Guess you must have missed the advising pizza parties right before break. These guys were there. And don't they look like they've got it all figured out?
Well, let's not get ahead of ourselves. Fact is, there is plenty of time to register for great English major classes that are being offered next fall. There will also be a mix of electives and required courses offered this summer, too. Decisions, decisions, decisions...
That's why we're dedicating this issue of English Matters to getting you geared up for next semester. This month we're giving you the rundown on all the courses you'll be able to choose from--and trust us, there are plenty. What's more, since there's so much to consider when putting together a program of study that works for you--and that gets you to graduation on time--Major Advisor Caroline Reitz has the scoop on a new advising pilot that's designed to plug you into the department and keep you on track in the major.
So read on, and enjoy!
Fall Course Preview
Registration for next semester is already open, so we here at English Matters thought we'd give you the inside story on the courses we're offering in the Major next fall.
The Idea of Justice
The John Jay English Department hosted its third biennial Literature and Law Conference last month–– and it was some serious business. We bring you an album of snapshots.
English Major Advisor Caroline Reitz reminds us that advising, like free pizza, is elementary, my dear Watson.
- DEPARTMENT ACCOLADES No less than four of your English professors won college-wide awards for their research and teaching this year. Richard Perez was named one of two Outstanding Scholarly Mentors at John Jay, while Valerie Allen won a Collaborative Award for reearch she is conducting into classroom outcomes with Shonna Trinch of the Anthropology Department. But that's not all! Alexander Long was selected for one of the college's Scholarly Excellence Awards, while Nivedita Majumdar received a coveted Midcareer Award for her record of outstanding scholarship. This is unprecedented success: kudos to your mentors.
Registration is now open for the Fall 2012 semester, as well as for the Summer 2012 sessions. We here at English Matters know that picking the right slate of courses is always tricky business. That's why we are again asking the professors who will be teaching in the major next semester to say a few words about what you can expect in their classes.
LIT 260: Introduction to Literary Study
Prof.
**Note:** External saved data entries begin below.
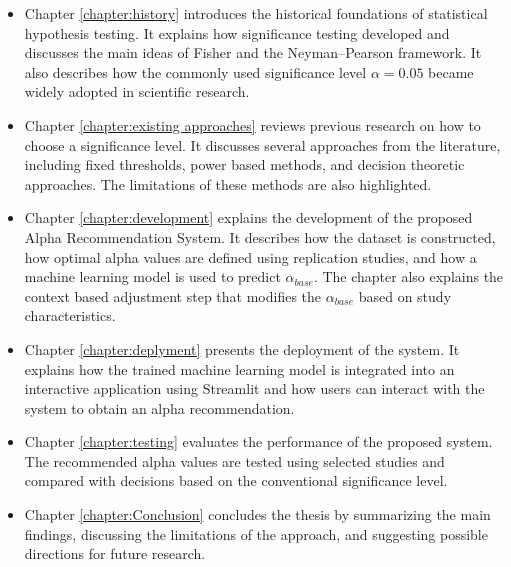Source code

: \begin{itemize}
	
	\item Chapter \ref{chapter:history} introduces the historical foundations of statistical hypothesis testing. It explains how significance testing developed and discusses the main ideas of Fisher and the Neyman–Pearson framework. It also describes how the commonly used significance level $\alpha = 0.05$ became widely adopted in scientific research.
	
	\item Chapter \ref{chapter:existing approaches} reviews previous research on how to choose a significance level. It discusses several approaches from the literature, including fixed thresholds, power based methods, and decision theoretic approaches. The limitations of these methods are also highlighted.
	
	\item Chapter \ref{chapter:development} explains the development of the proposed Alpha Recommendation System. It describes how the dataset is constructed, how optimal alpha values are defined using replication studies, and how a machine learning model is used to predict $\alpha_{base}$. The chapter also explains the context based adjustment step that modifies the $\alpha_{base}$ based on study characteristics.
	
	\item Chapter \ref{chapter:deplyment} presents the deployment of the system. It explains how the trained machine learning model is integrated into an interactive application using Streamlit and how users can interact with the system to obtain an alpha recommendation.
	
	\item Chapter \ref{chapter:testing} evaluates the performance of the proposed system. The recommended alpha values are tested using selected studies and compared with decisions based on the conventional significance level.
	
	\item Chapter \ref{chapter:Conclusion} concludes the thesis by summarizing the main findings, discussing the limitations of the approach, and suggesting possible directions for future research.
	
\end{itemize}


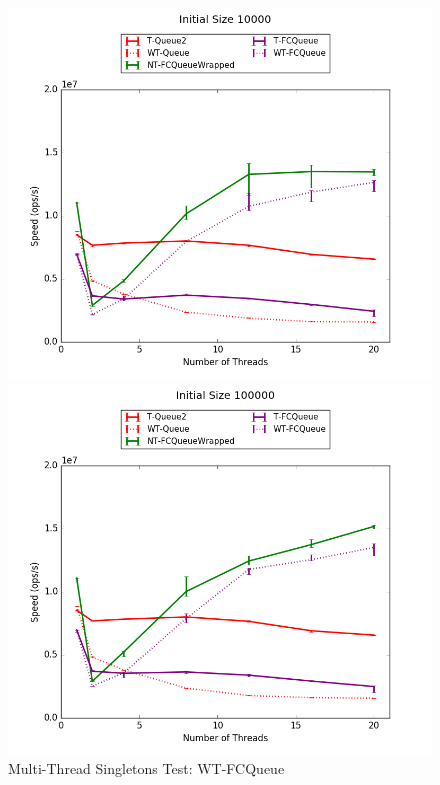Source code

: \begin{figure}[H]
    \centering
	\begin{minipage}{0.5\textwidth}\includegraphics[width=\textwidth]{fcqueues/lpQ:RandSingleOps10000.png}
    \end{minipage}
	\begin{minipage}{0.45\textwidth}
    
    \end{minipage}
	\begin{minipage}{0.5\textwidth}\includegraphics[width=\textwidth]{fcqueues/lpQ:RandSingleOps100000.png}
    \end{minipage}
	\begin{minipage}{0.45\textwidth}
    
    \end{minipage}
\caption{Multi-Thread Singletons Test: WT-FCQueue}
\label{fig:wtqueues}
\end{figure}
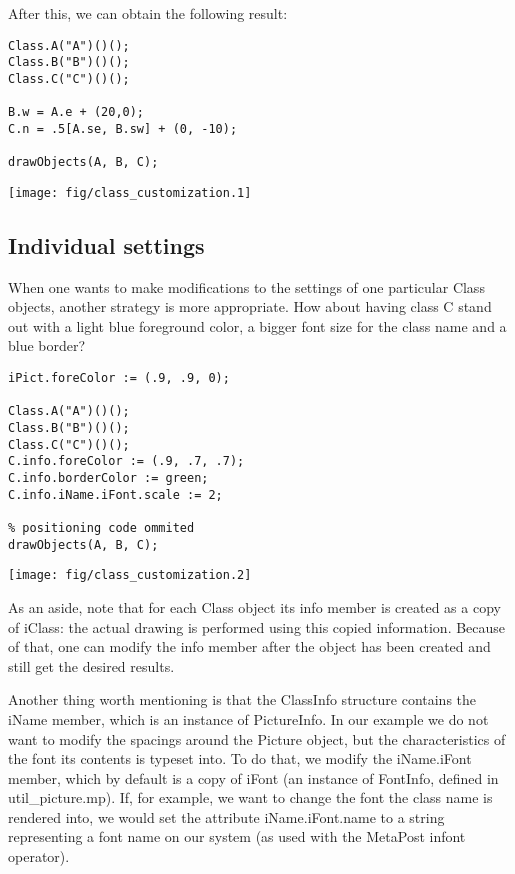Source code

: \documentclass{article}
\newcommand{\code}{\ttfamily}
\begin{document}
After this, we can obtain the following result:

\begin{multicols}{2}
\begin{verbatim}
Class.A("A")()();
Class.B("B")()();
Class.C("C")()();

B.w = A.e + (20,0);
C.n = .5[A.se, B.sw] + (0, -10);

drawObjects(A, B, C);
\end{verbatim}
\columnbreak
\hspace{1cm}\texttt{[image: fig/class\_customization.1]}
\end{multicols}

\subsection{Individual settings}

When one wants to make modifications to the settings of one particular
{\code Class} objects, another strategy is more appropriate. How about having class
{\code C} stand out with a light blue foreground color, a bigger font size for the class name and a blue border?

\begin{multicols}{2}
\begin{verbatim}
iPict.foreColor := (.9, .9, 0);

Class.A("A")()();
Class.B("B")()();
Class.C("C")()();
C.info.foreColor := (.9, .7, .7);
C.info.borderColor := green;
C.info.iName.iFont.scale := 2;

% positioning code ommited
drawObjects(A, B, C);
\end{verbatim}
\columnbreak
\hspace{1cm}\texttt{[image: fig/class\_customization.2]}
\end{multicols}

As an aside, note that for each {\code Class} object its {\code info} member is created as
a copy of {\code iClass}: the actual drawing is performed using this copied
information. Because of that, one can modify the {\code info} member after the object
has been created and still get the desired results.

Another thing worth mentioning is that the {\code ClassInfo} structure contains
the {\code iName} member, which is an instance of {\code PictureInfo}. In our example we
do not want to modify the spacings around the {\code Picture} object,
but the characteristics of the font its contents is typeset into. To do that,
we modify the {\code iName.iFont} member, which by default is a copy of {\code iFont}
(an instance of {\code FontInfo}, defined in {\code util\_picture.mp}).
If, for example, we want to change the font the class name is rendered into, we would set
the attribute {\code iName.iFont.name} to a string representing a font name
on our system (as used with the MetaPost {\code infont} operator).
\end{document}
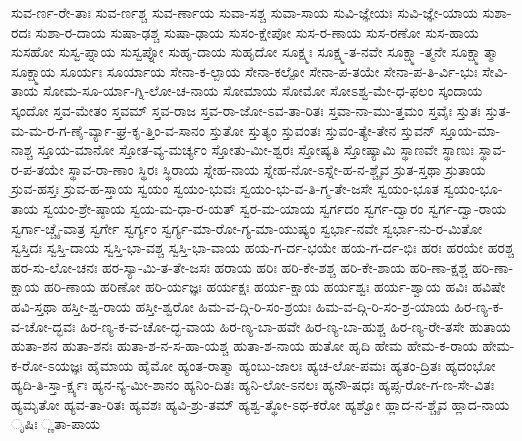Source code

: {ಸುವ-ರ್ಣ-ರೇ-ತಾಃ
ಸುವ-ರ್ಣಶ್ಚ
ಸುವ-ರ್ಣಾಯ
ಸುವಾ-ಸಶ್ಚ
ಸುವಾ-ಸಾಯ
ಸುವಿ-ಜ್ಞೇಯಃ
ಸುವಿ-ಜ್ಞೇ-ಯಾಯ
ಸುಶಾ-ರದಃ
ಸುಶಾ-ರ-ದಾಯ
ಸುಷಾ-ಢಶ್ಚ
ಸುಷಾ-ಢಾಯ
ಸುಸಂ-ಕ್ಷೇಪೋ
ಸುಸ-ರ-ಣಾಯ
ಸುಸ-ರಣೋ
ಸುಸ-ಹಾಯ
ಸುಸಹೋ
ಸುಸ್ವ-ಪ್ನಾಯ
ಸುಸ್ವಪ್ನೋ
ಸುಹೃ-ದಾಯ
ಸುಹೃದೋ
ಸೂಕ್ಷ್ಮಃ
ಸೂಕ್ಷ್ಮ-ತ-ನವೇ
ಸೂಕ್ಷ್ಮಾ-ತ್ಮನೇ
ಸೂಕ್ಷ್ಮಾತ್ಮಾ
ಸೂಕ್ಷ್ಮಾಯ
ಸೂರ್ಯಃ
ಸೂರ್ಯಾಯ
ಸೇನಾ-ಕ-ಲ್ಪಾಯ
ಸೇನಾ-ಕಲ್ಪೋ
ಸೇನಾ-ಪ-ತಯೇ
ಸೇನಾ-ಪ-ತಿ-ರ್ವಿ-ಭುಃ
ಸೇವಿ-ತಾಯ
ಸೋಮ-ಸೂ-ರ್ಯಾ-ಗ್ನಿ-ಲೋ-ಚ-ನಾಯ
ಸೋಮಾಯ
ಸೋಮೋ
ಸೋಽಶ್ವ-ಮೇ-ಧ-ಫಲಂ
ಸ್ಕಂದಾಯ
ಸ್ಕಂದೋ
ಸ್ತವ-ಮೇತಂ
ಸ್ತವಮ್
ಸ್ತವ-ರಾಜ
ಸ್ತವ-ರಾ-ಜೋ-ಽವ-ತಾ-ರಿತಃ
ಸ್ತವಾ-ನಾ-ಮು-ತ್ತಮಂ
ಸ್ತವೈಃ
ಸ್ತುತಃ
ಸ್ತುತ-ಮ-ಮ-ರ-ಗ-ಣೈ-ರ್ವ್ಯಾ-ಘ್ರ-ಕೃ-ತ್ತಿಂ-ವ-ಸಾನಂ
ಸ್ತುತೋ
ಸ್ತುತ್ಯಂ
ಸ್ತುವಂತಃ
ಸ್ತುವಂ-ತ್ಯೇ-ತೇನ
ಸ್ತುವನ್
ಸ್ತೂಯ-ಮಾ-ನಾಶ್ಚ
ಸ್ತೂಯ-ಮಾನೋ
ಸ್ತೋತ-ವ್ಯ-ಮರ್ಚ್ಯಂ
ಸ್ತೋತು-ಮೀ-ಶ್ವರಃ
ಸ್ತೋಷ್ಯತಿ
ಸ್ತೋಷ್ಯಾಮಿ
ಸ್ಥಾಣವೇ
ಸ್ಥಾಣುಃ
ಸ್ಥಾವ-ರ-ಪ-ತಯೇ
ಸ್ಥಾವ-ರಾ-ಣಾಂ
ಸ್ಥಿರಃ
ಸ್ಥಿರಾಯ
ಸ್ನೇಹ-ನಾಯ
ಸ್ನೇಹ-ನೋ-ಽಸ್ನೇ-ಹ-ನ-ಶ್ಚೈವ
ಸ್ರುತ-ಸ್ತಥಾ
ಸ್ರುತಾಯ
ಸ್ರುವ-ಹಸ್ತಃ
ಸ್ರುವ-ಹ-ಸ್ತಾಯ
ಸ್ವಯಂ
ಸ್ವಯಂ-ಭುವಃ
ಸ್ವಯಂ-ಭು-ವ-ತಿ-ಗ್ಮ-ತೇ-ಜಸೇ
ಸ್ವಯಂ-ಭೂತ
ಸ್ವಯಂ-ಭೂ-ತಾಯ
ಸ್ವಯಂ-ಶ್ರೇ-ಷ್ಠಾಯ
ಸ್ವಯ-ಮ-ಧಾ-ರ-ಯತ್
ಸ್ವರ-ಮ-ಯಾಯ
ಸ್ವರ್ಗದಂ
ಸ್ವರ್ಗ-ದ್ವಾರಂ
ಸ್ವರ್ಗ-ದ್ವಾ-ರಾಯ
ಸ್ವರ್ಗಾ-ಚ್ಚೈ-ವಾತ್ರ
ಸ್ವರ್ಗೇ
ಸ್ವರ್ಗ್ಯಂ
ಸ್ವರ್ಗ್ಯ-ಮಾ-ರೋ-ಗ್ಯ-ಮಾ-ಯುಷ್ಯಂ
ಸ್ವರ್ಭಾ-ನವೇ
ಸ್ವರ್ಭಾ-ನು-ರ-ಮಿತೋ
ಸ್ವಸ್ತಿದಃ
ಸ್ವಸ್ತಿ-ದಾಯ
ಸ್ವಸ್ತಿ-ಭಾ-ವಶ್ಚ
ಸ್ವಸ್ತಿ-ಭಾ-ವಾಯ
ಹಯ-ಗ-ರ್ದ-ಭಯೇ
ಹಯ-ಗ-ರ್ದ-ಭಿಃ
ಹರಃ
ಹರಯೇ
ಹರಶ್ಚ
ಹರ-ಸು-ಲೋ-ಚನಃ
ಹರ-ಸ್ಯಾ-ಮಿ-ತ-ತೇ-ಜಸಃ
ಹರಾಯ
ಹರಿಃ
ಹರಿ-ಕೇ-ಶಶ್ಚ
ಹರಿ-ಕೇ-ಶಾಯ
ಹರಿ-ಣಾ-ಕ್ಷಶ್ಚ
ಹರಿ-ಣಾ-ಕ್ಷಾಯ
ಹರಿ-ಣಾಯ
ಹರಿಣೋ
ಹರಿ-ರ್ಯಜ್ಞಃ
ಹರ್ಯಕ್ಷಃ
ಹರ್ಯ-ಕ್ಷಾಯ
ಹರ್ಯಶ್ವಃ
ಹರ್ಯ-ಶ್ವಾಯ
ಹವಿಃ
ಹವಿಷೇ
ಹವಿ-ಸ್ತಥಾ
ಹಸ್ತೀ-ಶ್ವ-ರಾಯ
ಹಸ್ತೀ-ಶ್ವರೋ
ಹಿಮ-ವ-ದ್ಗಿ-ರಿ-ಸಂ-ಶ್ರಯಃ
ಹಿಮ-ವ-ದ್ಗಿ-ರಿ-ಸಂ-ಶ್ರ-ಯಾಯ
ಹಿರ-ಣ್ಯ-ಕ-ವ-ಚೋ-ದ್ಭವಃ
ಹಿರ-ಣ್ಯ-ಕ-ವ-ಚೋ-ದ್ಭ-ವಾಯ
ಹಿರ-ಣ್ಯ-ಬಾ-ಹವೇ
ಹಿರ-ಣ್ಯ-ಬಾ-ಹುಶ್ಚ
ಹಿರ-ಣ್ಯ-ರೇ-ತಸೇ
ಹುತಾಯ
ಹುತಾ-ಶನ
ಹುತಾ-ಶನಃ
ಹುತಾ-ಶ-ನ-ಸ-ಹಾ-ಯಶ್ಚ
ಹುತಾ-ಶ-ನಾಯ
ಹುತೋ
ಹೃದಿ
ಹೇಮ
ಹೇಮ-ಕ-ರಾಯ
ಹೇಮ-ಕ-ರೋ-ಽಯಜ್ಞಃ
ಹೈಮಾಯ
ಹೈಮೋ
ಹ್ಯಂತ-ರಾತ್ಮಾ
ಹ್ಯಂಬು-ಜಾಲಃ
ಹ್ಯಚ-ಲೋ-ಪಮಃ
ಹ್ಯತಂ-ದ್ರಿತಃ
ಹ್ಯದಂಭೋ
ಹ್ಯದಿ-ತಿ-ಸ್ತಾ-ರ್ಕ್ಷ್ಯಃ
ಹ್ಯನ-ನ್ಯ-ಮೀ-ಶಾನಂ
ಹ್ಯನಿಂ-ದಿತಃ
ಹ್ಯನಿ-ಲೋ-ಽನಲಃ
ಹ್ಯನೌ-ಷಧಃ
ಹ್ಯಪ್ಸ-ರೋ-ಗ-ಣ-ಸೇ-ವಿತಃ
ಹ್ಯಮೃತೋ
ಹ್ಯವ-ತಾ-ರಿತಃ
ಹ್ಯವಶಃ
ಹ್ಯವಿ-ಶ್ರು-ತಮ್
ಹ್ಯಶ್ವ-ತ್ಥೋ-ಽಥ-ಕರೋ
ಹ್ಯಶ್ವೋ
ಹ್ಲಾದ-ನ-ಶ್ಚೈವ
ಹ್ಲಾದ-ನಾಯ
ೃಷಿಃ
್ಣತಾ-ಪಾಯ
}
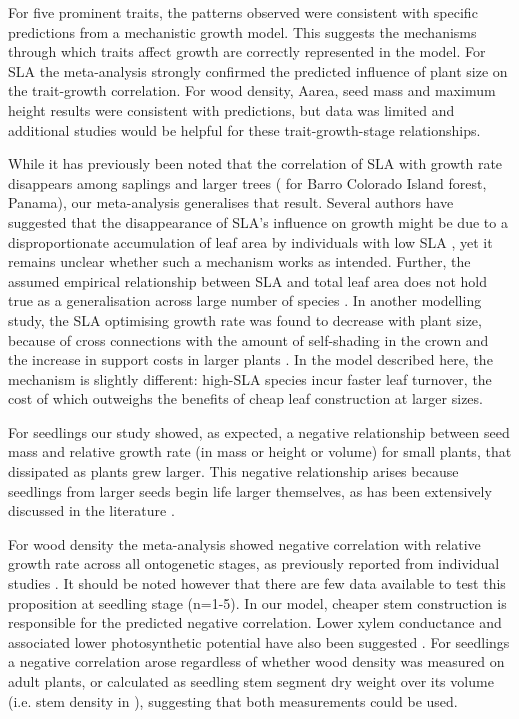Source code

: \documentclass[a4paper,11pt]{article}
\begin{document}
For five prominent traits, the patterns observed were consistent with specific predictions from a mechanistic growth model. This suggests the mechanisms through which traits affect growth are correctly represented in the model. For SLA the meta-analysis strongly confirmed the predicted influence of plant size on the trait-growth correlation. For wood density, Aarea, seed mass and maximum height results were consistent with predictions, but data was limited and additional studies would be helpful for these trait-growth-stage relationships.

While it has previously been noted that the correlation of SLA with growth rate disappears among saplings and larger trees (\citealt{Wright:2010tp} for Barro Colorado Island forest, Panama), our meta-analysis generalises that result. Several authors have suggested that the disappearance of SLA's influence on growth might be due to a disproportionate accumulation of leaf area by individuals with low SLA \citep{Reich:1992wm, Poorter:2008iu,Wright:2010tp}, yet it remains unclear whether such a mechanism works as intended. Further, the assumed empirical relationship between SLA and total leaf area does not hold true as a generalisation across large number of species \citep{Duursma-2015}. In another modelling study, the SLA optimising growth rate was found to decrease with plant size, because of cross connections with the amount of self-shading in the crown and the increase in support costs in larger plants \citep{King-1999}. In the model described here, the mechanism is slightly different: high-SLA species incur faster leaf turnover, the cost of which outweighs the benefits of cheap leaf construction at larger sizes.

For seedlings our study showed, as expected, a negative relationship between seed mass and relative growth rate (in mass or height or volume) for small plants, that dissipated as plants grew larger. This negative relationship arises because seedlings from larger seeds begin life larger themselves, as has been extensively discussed in the literature \citep[reviewed by][]{Turnbull:2012ew}.

For wood density the meta-analysis showed negative correlation with relative growth rate across all ontogenetic stages, as previously reported from individual studies \citep{Wright:2010tp,Ruger:2012jv}. It should be noted however that there are few data available to test this proposition at seedling stage (n=1-5). In our model, cheaper stem construction is responsible for the predicted negative correlation. Lower xylem conductance and associated lower photosynthetic potential have also been suggested \citep[reviewed by][]{Chave:2009iy}.
For seedlings a negative correlation arose regardless of whether wood density was measured on adult plants, or calculated as seedling stem segment dry weight over its volume (i.e. stem density in  \citealt{CastroDiez:1998gz}), suggesting that both measurements could be used.
\end{document}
Devin Harner
Students will develop a working vocabulary for discussing literature, and they will strive to become more active close readers over the course of the semester. Finally, they will learn to think critically and write confidently about literature as it relates to larger issues-- be they global in significance, or acutely personal.
LIT 260 will also be taught next fall by Prof. Alexander Long and Prof. Jonathan Gray.
LIT 300: Text and Context
Prof. Ann Huse
John Milton and Andrew Marvell were two of seventeenth-century Britain's preeminent writers —a status that means you’ll be expected to know their works when you go to graduate school. They were also politicians involved in the English Revolution that deposed and murdered the monarch, Charles I, and instated a representative government. This course, however, will focus on their humbler early days, when their middle-class situations prompted them to seek patronage from aristocratic families: Milton was commissioned to write Comus, a masque for the family of an earl, and Marvell served as a live-in language tutor to several Puritan youth while writing his lyric poems.
LIT 300: Text and Context
Prof. Alexander Schlutz
A Family of Radical Writers: William Godwin’s Enquiry Concerning Political Justice became a radical’s manifesto in the 1790s, one of the most turbulent decades in British history. His first novel, Caleb Williams, published a year later, made him a literary sensation as well. Mary Wollstonecraft, a prolific writer, political thinker and novelist, became one of the originating figures of modern feminism when she wrote A Vindication of the Rights of Woman. Mary Shelley's novel Frankenstein would become part of the Western cultural imaginary to a degree few other literary texts have. The three were also family – husband and wife, parents and daughter – and their texts are in many ways in dialog with each other. In this course we will read Godwin's, Wollstonecraft's and Shelley's texts as contexts for each other, and as evolving in relation both to each other and to a historical period of enormous political, cultural, and social change.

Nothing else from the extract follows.